A working (or studying) mathematician's guide to getting your hands on SageMath
Here is a description of various possibilities to get access to SageMath. There are two main ways of using this software:
- in a Terminal (or console), executing one command after the other. Once you start SageMath (often by typing "sage" + Enter in a command prompt), you can type "1+2" + Enter, to do your first computation.
- in a Jupyter notebook (a file ending on .ipynb), where you can have cells with different bits of code together with nicely formatted text, pictures etc. When creating a new notebook you should select a SageMath kernel. Then you can type "1+2" in the first cell and press Shift+Enter to see the result.
Below we explain how to get access to either of these formats. Once this is accomplished, you can read e.g. here for a quick introduction to some of the functions available in SageMath (described for using it in a Terminal) or see e.g. this guide on how to use the Jupyter notebook.
SageMathCell
If you have an internet connection and want to perform a short computation, you can go to the website of SageMathCell. Enter the lines of code you want to run and click a button to see the result. Or you just try it out directly below!
Cocalc
For longer computations and projects, you can got to the website of Cocalc and create a free account. Then you can create a new project, and add either a Terminal or a Jupyter notebook as a new file (or upload an existing notebook). Use them as explained above.
Local SageMath installation
The most convenient way to work with SageMath is to install it on your computer. You can have a look at the official installation guide. Here is the short version for the most important operating systems:
- Linux If you are using Linux, you are probably used to multiple-step guides involving use of a console, so you should just follow the section of the installation guide above. Or maybe you are working on a university computer, where SageMath is already installed. In either case, open a terminal and type
sage
to run SageMath in a console, or sage -n jupyter
to work with a Jupyter notebook in your browser.
- Windows
As described in the official guide, a nice way to use SageMath on a modern Windows machine is via the Windows Subsystem for Linux (WSL). To install this, open a command prompt in Administrator mode and type
wsl --install
to install WSL. Then restart your computer, open the new App "Ubuntu" (not the command prompt from above!) and type sudo apt update; sudo apt install sagemath
in the console that opens. Now you should be able to use the console version of SageMath in the Ubuntu-App. For using the notebook: if you type sage -n jupyter
in the Ubuntu-console, it will print a bunch of lines, with the last ones approximately looking as follows:
To access the notebook, open this file in a browser:
file:///home/YourUserName/.local/share/jupyter/runtime/nbserver-7740-open.html
Or copy and paste one of these URLs:
http://localhost:8888/?token=5a440943af44c43167aa79386026b15d5068d00c674c1fc8
or http://127.0.0.1:8888/?token=5a440943af44c43167aa79386026b15d5068d00c674c1fc8
Then you can copy-paste the http-link into a browser to start working in Jupyter. To avoid this step, you can make a change to an appropriate configuration file (again see the official guide).

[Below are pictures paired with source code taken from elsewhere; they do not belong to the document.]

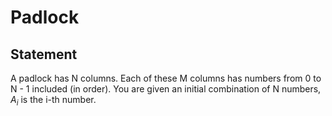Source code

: # Padlock
## Statement
A padlock has N columns.
Each of these M columns has numbers from 0 to N - 1 included (in order).
You are given an initial combination of N numbers, $A_i$ is the i-th number.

Alternatively, go to the GitHub release page of SageMath for Windows to download the latest SageMath-XX-Installer-YY.exe and run it. This should install SageMath on your computer, and you can run the program "SageMath X.Y" to use it in a console, or run "SageMath X.Y Notebook" to access a Jupyter notebook.
- MacOS Installing SageMath here can be slightly tricky, but many people had good experiences with this inofficial guide for installation and usage of SageMath.
If you still have some older version of SageMath installed on your computer, note that starting with Version 9.0 it switched from Python 2 to Python 3 so some older code might no longer work as expected.
For students of my course
SageMath will (hopefully) be installed on the computers of the Mathematical Institute once the semester starts. Thus you can log onto them (or use ThinLinc on your own computer) and open the program Terminal. Then you can type sage-9.4
to start SageMath in the terminal, or use sage-9.4 -n jupyter --browser=google-chrome
to open a Jupyter notebook. We will mostly use the second option in our course. You should then navigate with the Jupyter notebook to the place where you saved the files for the lecture (like "01 Introduction.ipynb") and open them with a click.
Note that in the process above you will be asked for your password approximately \(N\) times (for \(N \to \infty\)) and probably you will always use your standard password for logging into the computers of the Mathematical Institute.